═════ DATA EXTRACTS
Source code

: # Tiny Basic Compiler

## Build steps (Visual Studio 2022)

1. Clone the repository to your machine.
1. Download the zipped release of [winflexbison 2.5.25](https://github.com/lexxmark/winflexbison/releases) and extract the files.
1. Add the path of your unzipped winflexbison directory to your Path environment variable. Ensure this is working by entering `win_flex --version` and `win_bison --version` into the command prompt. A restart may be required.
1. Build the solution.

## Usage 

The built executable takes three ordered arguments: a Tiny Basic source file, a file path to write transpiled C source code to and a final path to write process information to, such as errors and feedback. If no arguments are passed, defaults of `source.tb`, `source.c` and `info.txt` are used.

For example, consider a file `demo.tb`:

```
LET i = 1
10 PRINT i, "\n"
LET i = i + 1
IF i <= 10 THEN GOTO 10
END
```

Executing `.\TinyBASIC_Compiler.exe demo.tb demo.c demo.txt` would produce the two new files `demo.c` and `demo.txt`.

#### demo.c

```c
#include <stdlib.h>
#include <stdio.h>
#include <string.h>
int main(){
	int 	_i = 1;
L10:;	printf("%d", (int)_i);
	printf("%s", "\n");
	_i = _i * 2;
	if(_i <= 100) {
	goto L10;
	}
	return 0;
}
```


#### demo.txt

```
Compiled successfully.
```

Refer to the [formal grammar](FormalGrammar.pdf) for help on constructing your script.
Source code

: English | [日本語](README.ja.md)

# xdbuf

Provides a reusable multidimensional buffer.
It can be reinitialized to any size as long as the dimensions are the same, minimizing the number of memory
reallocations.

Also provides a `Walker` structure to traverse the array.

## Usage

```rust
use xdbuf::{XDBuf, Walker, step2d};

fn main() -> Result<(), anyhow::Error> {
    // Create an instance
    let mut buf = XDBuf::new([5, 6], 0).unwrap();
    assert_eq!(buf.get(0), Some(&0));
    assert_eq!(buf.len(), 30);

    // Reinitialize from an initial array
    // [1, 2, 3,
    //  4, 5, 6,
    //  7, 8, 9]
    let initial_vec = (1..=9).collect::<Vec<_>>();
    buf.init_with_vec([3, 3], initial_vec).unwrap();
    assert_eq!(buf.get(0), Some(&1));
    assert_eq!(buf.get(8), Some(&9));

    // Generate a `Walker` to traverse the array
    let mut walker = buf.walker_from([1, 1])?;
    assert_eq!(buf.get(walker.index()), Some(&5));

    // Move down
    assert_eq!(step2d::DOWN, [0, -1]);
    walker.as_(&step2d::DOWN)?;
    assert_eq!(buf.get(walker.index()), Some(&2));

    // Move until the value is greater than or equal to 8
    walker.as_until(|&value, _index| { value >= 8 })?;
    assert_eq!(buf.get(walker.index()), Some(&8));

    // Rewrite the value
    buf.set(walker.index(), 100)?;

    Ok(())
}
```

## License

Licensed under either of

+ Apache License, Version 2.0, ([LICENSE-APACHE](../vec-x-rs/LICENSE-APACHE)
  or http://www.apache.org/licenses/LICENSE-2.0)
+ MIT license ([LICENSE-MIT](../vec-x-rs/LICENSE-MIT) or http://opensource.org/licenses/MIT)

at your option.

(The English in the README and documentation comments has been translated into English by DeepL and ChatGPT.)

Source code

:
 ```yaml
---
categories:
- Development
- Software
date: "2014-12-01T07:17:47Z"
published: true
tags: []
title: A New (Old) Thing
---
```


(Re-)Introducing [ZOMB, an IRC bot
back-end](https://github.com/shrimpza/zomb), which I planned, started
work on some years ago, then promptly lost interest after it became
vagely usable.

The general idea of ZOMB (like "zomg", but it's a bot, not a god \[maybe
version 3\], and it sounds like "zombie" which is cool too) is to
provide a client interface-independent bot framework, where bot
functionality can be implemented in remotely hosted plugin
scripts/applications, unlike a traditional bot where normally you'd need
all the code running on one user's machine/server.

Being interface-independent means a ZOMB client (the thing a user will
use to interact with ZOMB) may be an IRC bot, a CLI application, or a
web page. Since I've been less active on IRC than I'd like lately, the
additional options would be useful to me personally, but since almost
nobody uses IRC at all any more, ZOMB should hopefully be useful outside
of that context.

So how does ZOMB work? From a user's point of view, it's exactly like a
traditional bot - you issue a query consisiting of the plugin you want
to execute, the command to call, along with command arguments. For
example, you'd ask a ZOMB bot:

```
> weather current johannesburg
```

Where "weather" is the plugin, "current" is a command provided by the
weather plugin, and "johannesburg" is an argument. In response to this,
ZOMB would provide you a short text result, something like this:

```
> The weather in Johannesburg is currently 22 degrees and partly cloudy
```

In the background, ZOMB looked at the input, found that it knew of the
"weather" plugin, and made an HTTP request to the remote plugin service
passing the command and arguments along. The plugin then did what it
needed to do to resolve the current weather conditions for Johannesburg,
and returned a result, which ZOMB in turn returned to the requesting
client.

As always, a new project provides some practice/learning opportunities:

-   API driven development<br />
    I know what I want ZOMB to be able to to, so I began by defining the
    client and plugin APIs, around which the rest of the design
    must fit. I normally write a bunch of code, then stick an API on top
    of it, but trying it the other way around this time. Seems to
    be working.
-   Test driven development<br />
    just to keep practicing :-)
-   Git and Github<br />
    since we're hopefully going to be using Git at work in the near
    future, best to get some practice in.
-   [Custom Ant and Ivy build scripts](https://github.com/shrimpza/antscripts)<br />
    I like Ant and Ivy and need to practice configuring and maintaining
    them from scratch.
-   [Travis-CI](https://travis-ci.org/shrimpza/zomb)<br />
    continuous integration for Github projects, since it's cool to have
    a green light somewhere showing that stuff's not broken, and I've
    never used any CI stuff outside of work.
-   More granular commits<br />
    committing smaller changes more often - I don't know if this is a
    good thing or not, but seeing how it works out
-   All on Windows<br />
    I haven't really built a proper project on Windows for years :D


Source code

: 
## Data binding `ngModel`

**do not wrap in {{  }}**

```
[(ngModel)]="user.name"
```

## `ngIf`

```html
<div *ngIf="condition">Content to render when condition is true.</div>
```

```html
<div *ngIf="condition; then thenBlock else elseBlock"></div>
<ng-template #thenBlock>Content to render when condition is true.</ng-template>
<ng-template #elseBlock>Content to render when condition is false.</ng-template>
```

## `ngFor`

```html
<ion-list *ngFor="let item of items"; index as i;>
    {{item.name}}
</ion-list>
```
══════════
**AIM OF THE TASK:** What is needed is an exact copy of the line containing "I like Ant and" and each line after it, through the final line of the entries above.

**RESPONSE:**
    I like Ant and Ivy and need to practice configuring and maintaining
    them from scratch.
-   [Travis-CI](https://travis-ci.org/shrimpza/zomb)<br />
    continuous integration for Github projects, since it's cool to have
    a green light somewhere showing that stuff's not broken, and I've
    never used any CI stuff outside of work.
-   More granular commits<br />
    committing smaller changes more often - I don't know if this is a
    good thing or not, but seeing how it works out
-   All on Windows<br />
    I haven't really built a proper project on Windows for years :D


Source code

: 
## Data binding `ngModel`

**do not wrap in {{  }}**

```
[(ngModel)]="user.name"
```

## `ngIf`

```html
<div *ngIf="condition">Content to render when condition is true.</div>
```

```html
<div *ngIf="condition; then thenBlock else elseBlock"></div>
<ng-template #thenBlock>Content to render when condition is true.</ng-template>
<ng-template #elseBlock>Content to render when condition is false.</ng-template>
```

## `ngFor`

```html
<ion-list *ngFor="let item of items"; index as i;>
    {{item.name}}
</ion-list>
```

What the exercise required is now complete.